* TRY IT
Your answer should be every line from the records that contains "executes".

====================

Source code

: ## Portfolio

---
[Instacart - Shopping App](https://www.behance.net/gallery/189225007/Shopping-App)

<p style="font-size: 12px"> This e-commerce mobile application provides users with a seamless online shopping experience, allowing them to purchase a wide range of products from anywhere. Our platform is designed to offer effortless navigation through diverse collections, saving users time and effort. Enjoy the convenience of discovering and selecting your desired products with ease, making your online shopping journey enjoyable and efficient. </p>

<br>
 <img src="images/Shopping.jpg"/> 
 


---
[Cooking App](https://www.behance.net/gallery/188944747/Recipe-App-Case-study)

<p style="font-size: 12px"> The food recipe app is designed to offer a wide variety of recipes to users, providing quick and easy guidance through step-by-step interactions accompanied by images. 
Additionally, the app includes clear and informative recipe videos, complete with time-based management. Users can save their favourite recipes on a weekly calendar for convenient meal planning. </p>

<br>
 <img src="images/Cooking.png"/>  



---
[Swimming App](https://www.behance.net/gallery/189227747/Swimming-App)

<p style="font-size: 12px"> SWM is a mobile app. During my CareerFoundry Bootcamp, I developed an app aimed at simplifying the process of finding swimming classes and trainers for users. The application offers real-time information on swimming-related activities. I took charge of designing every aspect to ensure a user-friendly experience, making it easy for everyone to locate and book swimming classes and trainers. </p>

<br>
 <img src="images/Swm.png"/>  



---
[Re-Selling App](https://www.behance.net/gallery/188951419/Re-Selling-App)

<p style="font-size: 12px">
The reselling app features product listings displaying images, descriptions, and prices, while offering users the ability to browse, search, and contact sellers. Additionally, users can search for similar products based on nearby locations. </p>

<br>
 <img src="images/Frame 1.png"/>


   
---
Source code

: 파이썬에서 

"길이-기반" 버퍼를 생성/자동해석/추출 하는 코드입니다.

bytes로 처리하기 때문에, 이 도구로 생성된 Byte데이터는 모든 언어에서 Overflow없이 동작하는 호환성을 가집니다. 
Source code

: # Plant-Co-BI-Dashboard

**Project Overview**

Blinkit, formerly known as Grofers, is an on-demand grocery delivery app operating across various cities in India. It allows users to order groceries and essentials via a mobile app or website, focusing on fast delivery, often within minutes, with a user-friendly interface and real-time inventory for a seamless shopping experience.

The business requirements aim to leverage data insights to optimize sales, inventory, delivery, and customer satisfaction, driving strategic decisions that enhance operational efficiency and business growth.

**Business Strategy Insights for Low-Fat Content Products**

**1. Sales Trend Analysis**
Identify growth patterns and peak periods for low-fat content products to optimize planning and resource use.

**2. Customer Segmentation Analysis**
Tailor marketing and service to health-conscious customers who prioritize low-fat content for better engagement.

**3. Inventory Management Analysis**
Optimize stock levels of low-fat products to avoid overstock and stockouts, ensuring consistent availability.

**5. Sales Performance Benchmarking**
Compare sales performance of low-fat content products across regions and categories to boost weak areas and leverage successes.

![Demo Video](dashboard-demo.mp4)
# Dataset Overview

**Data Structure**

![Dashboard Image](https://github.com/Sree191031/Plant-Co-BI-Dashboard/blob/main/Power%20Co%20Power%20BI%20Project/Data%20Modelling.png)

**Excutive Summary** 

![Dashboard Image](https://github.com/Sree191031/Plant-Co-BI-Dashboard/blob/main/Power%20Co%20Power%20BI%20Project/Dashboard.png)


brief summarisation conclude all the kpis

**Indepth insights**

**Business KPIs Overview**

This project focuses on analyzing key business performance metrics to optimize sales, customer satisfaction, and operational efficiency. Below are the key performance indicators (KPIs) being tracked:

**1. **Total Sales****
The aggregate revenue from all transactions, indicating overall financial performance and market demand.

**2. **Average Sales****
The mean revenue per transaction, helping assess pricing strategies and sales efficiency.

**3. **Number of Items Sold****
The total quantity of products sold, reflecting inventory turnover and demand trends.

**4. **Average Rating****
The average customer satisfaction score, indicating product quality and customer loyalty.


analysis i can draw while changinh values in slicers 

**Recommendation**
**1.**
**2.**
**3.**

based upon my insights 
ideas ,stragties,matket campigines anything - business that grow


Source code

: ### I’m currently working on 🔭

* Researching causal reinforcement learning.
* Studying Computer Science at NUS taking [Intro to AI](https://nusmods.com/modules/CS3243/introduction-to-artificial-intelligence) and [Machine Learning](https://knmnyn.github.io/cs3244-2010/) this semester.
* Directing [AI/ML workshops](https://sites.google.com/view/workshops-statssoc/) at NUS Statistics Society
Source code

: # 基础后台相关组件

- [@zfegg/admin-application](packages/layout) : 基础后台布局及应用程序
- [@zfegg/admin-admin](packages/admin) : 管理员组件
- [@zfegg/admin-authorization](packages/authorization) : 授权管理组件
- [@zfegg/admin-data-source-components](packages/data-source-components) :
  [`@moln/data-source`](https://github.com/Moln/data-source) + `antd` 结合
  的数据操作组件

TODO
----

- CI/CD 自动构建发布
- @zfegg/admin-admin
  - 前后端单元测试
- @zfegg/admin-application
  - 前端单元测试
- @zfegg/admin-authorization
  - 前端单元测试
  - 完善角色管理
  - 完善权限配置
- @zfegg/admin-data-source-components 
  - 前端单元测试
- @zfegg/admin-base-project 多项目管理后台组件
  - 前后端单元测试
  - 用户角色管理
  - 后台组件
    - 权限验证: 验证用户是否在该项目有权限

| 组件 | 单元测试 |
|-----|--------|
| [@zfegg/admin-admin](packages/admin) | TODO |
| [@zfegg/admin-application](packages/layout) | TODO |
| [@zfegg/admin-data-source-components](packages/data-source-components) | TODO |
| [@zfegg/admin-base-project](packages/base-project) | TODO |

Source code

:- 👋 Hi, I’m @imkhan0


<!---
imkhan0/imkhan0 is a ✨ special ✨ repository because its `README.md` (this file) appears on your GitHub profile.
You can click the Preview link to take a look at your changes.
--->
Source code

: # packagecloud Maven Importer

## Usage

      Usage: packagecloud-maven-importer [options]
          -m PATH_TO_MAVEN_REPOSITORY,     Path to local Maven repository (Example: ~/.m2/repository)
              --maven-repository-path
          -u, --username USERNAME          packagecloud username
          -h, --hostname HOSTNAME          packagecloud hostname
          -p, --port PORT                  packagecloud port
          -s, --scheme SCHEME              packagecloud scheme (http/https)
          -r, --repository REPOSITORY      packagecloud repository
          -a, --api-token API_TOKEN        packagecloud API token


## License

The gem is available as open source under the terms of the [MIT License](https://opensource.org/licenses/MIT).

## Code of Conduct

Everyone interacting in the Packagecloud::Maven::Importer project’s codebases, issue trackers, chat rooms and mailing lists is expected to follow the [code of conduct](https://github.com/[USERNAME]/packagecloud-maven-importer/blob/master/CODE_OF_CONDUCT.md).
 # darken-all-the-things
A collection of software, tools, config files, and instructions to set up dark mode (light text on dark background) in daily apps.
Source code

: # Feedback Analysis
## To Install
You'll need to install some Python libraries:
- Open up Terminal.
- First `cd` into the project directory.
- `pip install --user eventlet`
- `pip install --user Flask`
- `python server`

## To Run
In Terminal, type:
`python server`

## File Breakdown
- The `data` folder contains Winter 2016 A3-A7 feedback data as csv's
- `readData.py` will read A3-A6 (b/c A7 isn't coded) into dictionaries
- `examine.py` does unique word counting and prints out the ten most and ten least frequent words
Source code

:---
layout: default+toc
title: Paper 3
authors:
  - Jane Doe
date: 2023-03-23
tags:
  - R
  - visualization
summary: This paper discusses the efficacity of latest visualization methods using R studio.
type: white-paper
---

====================

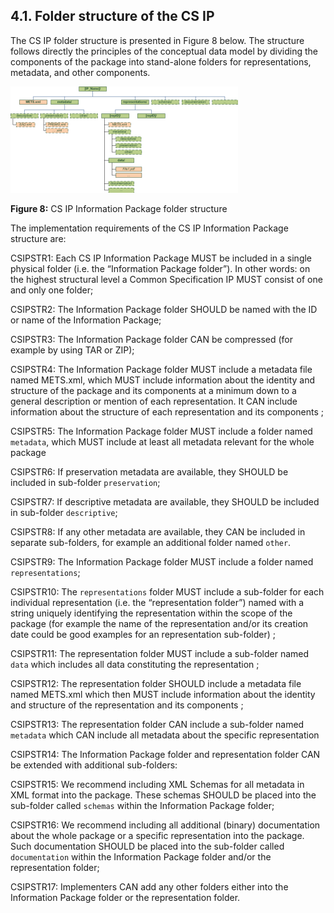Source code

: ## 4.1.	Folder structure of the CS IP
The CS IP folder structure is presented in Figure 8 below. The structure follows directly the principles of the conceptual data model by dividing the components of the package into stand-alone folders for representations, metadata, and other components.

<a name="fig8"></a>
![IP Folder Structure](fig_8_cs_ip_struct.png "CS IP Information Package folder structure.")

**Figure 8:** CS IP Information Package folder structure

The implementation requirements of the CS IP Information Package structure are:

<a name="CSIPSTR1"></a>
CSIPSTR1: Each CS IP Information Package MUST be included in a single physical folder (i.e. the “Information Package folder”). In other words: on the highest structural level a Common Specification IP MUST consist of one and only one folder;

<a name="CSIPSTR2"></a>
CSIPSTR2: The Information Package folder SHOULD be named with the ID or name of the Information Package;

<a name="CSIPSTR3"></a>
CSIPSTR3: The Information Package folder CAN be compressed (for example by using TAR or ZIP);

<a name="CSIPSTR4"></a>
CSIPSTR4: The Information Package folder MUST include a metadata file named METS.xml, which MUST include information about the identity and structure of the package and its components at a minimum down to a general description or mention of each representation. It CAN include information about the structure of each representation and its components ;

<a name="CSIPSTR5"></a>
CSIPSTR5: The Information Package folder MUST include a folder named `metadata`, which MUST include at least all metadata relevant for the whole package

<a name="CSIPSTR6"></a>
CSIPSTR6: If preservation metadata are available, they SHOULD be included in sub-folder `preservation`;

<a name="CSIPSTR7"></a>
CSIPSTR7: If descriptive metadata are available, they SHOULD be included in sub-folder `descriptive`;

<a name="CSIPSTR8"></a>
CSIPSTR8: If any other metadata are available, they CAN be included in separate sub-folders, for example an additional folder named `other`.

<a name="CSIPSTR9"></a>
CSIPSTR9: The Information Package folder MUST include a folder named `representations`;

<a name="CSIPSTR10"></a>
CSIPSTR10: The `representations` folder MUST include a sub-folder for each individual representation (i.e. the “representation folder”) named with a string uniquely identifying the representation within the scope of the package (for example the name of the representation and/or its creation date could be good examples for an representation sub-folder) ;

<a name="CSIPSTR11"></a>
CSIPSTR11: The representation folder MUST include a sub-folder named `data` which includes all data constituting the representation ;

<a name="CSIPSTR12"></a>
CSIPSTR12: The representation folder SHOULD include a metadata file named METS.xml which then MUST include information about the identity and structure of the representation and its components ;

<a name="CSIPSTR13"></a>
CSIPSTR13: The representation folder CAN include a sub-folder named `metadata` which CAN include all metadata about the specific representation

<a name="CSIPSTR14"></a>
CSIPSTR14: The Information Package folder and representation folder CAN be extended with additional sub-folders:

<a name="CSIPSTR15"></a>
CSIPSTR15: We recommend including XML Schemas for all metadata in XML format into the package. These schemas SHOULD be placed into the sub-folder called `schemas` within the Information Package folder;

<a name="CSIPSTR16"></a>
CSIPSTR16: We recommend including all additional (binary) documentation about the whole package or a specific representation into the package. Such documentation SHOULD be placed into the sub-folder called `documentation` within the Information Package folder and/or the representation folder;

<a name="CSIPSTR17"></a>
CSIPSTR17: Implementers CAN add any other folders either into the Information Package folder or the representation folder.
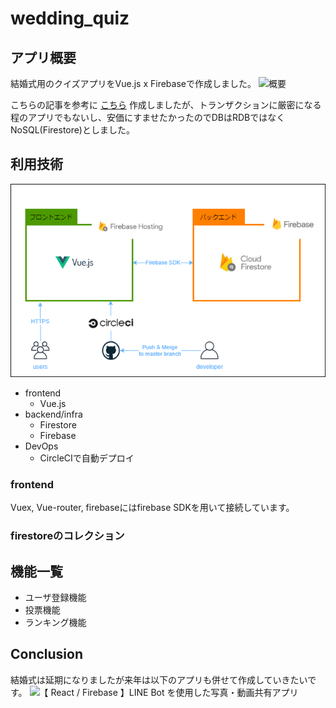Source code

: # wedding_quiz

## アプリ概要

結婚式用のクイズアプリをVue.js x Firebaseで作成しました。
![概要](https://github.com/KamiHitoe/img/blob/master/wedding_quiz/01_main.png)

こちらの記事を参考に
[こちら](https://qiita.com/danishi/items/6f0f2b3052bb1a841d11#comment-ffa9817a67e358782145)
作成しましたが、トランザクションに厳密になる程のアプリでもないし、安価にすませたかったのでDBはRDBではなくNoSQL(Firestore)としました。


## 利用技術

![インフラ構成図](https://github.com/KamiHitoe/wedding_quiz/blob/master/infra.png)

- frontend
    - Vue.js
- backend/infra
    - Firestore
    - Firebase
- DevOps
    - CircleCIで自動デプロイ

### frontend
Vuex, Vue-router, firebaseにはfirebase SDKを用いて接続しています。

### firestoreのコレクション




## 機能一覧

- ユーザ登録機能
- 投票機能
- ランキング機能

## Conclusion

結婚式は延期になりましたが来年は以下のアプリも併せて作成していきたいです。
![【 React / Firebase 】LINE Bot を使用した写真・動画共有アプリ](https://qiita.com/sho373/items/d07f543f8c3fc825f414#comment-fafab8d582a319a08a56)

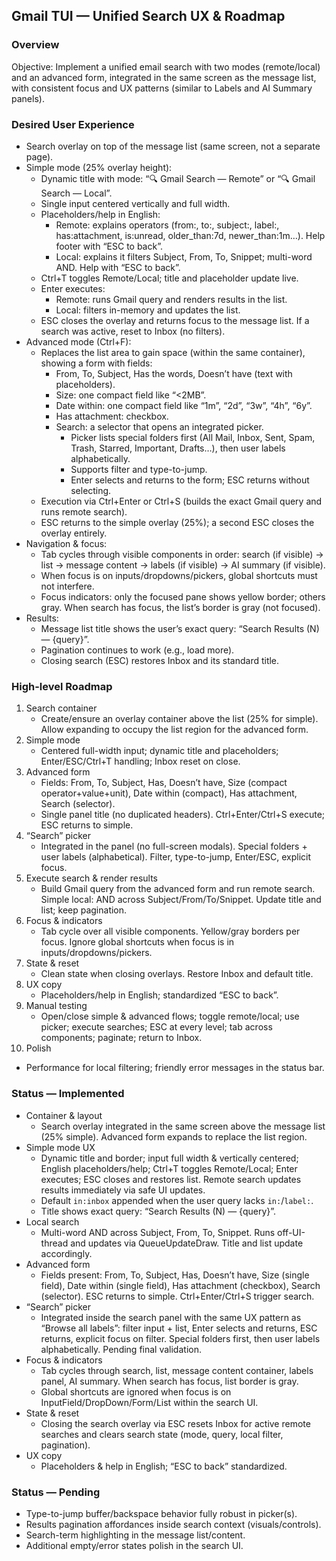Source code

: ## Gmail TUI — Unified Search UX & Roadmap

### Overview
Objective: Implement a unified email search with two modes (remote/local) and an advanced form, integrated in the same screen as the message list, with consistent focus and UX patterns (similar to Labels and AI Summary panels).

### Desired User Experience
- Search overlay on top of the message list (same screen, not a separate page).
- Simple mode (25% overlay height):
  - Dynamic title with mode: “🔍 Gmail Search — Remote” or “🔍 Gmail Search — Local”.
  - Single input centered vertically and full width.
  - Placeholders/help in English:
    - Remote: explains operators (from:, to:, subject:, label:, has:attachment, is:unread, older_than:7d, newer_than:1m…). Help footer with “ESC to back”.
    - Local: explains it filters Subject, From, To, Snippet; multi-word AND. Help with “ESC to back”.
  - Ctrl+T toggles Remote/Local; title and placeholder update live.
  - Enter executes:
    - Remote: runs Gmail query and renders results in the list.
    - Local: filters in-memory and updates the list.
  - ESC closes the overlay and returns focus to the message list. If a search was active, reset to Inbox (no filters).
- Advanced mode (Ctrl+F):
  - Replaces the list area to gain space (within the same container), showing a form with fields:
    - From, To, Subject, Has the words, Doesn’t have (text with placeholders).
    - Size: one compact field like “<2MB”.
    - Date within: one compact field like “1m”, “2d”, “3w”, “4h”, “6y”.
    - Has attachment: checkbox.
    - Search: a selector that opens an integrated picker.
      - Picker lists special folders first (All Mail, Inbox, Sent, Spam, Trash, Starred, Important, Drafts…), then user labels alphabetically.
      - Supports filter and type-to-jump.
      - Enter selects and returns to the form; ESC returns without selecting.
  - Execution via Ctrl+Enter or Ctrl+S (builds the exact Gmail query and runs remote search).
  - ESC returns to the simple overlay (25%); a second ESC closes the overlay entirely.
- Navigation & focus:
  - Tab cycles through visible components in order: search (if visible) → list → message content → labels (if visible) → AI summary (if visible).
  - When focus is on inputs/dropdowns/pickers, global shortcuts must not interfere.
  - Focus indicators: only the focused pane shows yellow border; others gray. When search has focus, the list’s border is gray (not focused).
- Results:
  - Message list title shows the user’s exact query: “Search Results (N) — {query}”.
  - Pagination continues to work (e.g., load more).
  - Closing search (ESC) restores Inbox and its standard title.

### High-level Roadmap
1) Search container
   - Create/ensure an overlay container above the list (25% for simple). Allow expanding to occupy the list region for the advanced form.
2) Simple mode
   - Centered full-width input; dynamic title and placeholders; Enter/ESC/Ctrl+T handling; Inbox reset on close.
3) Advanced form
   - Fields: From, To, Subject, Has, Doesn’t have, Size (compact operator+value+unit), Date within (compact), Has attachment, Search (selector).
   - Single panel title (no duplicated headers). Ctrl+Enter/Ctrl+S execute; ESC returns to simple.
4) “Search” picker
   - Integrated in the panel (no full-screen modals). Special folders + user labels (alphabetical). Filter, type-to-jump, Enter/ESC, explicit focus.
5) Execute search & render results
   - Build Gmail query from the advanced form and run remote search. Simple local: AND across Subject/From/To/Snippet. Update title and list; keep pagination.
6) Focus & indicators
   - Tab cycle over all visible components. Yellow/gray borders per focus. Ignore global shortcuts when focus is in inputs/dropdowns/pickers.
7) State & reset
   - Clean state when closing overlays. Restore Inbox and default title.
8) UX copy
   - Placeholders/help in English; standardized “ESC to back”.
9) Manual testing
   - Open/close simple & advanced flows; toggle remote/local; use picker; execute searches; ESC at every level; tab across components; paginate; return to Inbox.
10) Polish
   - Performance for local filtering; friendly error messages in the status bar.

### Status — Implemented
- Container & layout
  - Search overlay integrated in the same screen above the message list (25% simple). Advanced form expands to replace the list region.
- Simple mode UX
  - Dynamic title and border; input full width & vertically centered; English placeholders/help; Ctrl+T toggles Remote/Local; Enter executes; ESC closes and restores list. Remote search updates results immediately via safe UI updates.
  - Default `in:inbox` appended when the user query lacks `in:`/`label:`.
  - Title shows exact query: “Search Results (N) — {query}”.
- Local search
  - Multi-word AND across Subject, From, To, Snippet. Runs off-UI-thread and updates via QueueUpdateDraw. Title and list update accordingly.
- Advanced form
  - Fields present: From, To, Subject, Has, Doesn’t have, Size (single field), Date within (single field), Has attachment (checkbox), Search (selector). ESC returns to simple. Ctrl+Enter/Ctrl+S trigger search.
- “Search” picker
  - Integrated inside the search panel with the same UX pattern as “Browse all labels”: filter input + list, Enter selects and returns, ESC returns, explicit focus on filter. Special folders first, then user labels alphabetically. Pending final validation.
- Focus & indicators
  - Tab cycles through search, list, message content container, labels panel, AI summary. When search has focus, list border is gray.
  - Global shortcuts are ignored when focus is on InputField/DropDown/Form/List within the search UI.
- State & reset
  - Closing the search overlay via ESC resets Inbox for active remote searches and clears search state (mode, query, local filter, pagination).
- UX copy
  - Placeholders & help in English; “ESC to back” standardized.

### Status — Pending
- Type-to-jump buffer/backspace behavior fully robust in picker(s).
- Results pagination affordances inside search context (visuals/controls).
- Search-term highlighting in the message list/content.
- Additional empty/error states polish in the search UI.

====================

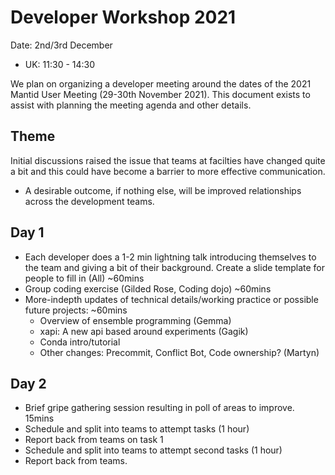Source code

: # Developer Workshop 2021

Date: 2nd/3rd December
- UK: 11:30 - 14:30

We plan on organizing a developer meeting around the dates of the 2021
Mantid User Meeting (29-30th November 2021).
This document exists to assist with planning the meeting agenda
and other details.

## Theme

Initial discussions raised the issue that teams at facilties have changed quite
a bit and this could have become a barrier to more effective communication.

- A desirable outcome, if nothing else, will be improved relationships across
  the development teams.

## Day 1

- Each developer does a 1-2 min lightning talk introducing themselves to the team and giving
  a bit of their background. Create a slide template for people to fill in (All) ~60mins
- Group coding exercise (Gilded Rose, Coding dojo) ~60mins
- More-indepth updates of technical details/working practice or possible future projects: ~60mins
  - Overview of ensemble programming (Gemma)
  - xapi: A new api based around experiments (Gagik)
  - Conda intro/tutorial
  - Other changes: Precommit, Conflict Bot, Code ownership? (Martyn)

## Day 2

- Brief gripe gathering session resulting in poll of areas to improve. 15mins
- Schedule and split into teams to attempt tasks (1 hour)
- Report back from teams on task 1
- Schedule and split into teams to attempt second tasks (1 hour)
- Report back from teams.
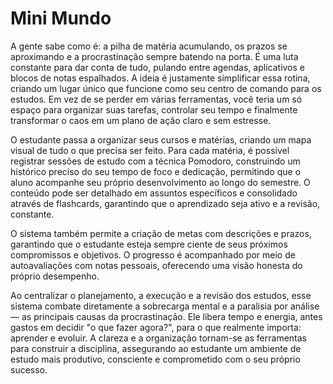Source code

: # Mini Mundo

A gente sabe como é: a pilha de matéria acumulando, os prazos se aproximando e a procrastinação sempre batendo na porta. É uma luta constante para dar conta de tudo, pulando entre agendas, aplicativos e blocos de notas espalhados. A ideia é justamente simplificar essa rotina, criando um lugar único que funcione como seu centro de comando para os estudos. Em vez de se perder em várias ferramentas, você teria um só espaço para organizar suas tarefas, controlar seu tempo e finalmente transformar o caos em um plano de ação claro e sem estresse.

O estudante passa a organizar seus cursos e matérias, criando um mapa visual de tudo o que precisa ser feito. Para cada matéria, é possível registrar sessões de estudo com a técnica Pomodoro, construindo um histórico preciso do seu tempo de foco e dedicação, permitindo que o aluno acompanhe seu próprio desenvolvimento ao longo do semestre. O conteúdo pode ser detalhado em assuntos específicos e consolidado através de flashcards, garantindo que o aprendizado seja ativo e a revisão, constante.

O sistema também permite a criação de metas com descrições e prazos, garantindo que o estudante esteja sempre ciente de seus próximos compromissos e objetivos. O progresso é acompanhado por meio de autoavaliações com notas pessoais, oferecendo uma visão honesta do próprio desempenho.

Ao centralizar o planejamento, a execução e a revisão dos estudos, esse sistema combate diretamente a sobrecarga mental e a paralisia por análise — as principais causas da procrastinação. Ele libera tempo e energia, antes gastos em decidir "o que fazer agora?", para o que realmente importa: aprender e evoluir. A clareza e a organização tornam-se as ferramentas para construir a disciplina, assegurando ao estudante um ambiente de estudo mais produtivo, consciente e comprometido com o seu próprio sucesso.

====================

* FINISHED TASK
  - Enter executes:
  - Dynamic title and border; input full width & vertically centered; English placeholders/help; Ctrl+T toggles Remote/Local; Enter executes; ESC closes and restores list. Remote search updates results immediately via safe UI updates.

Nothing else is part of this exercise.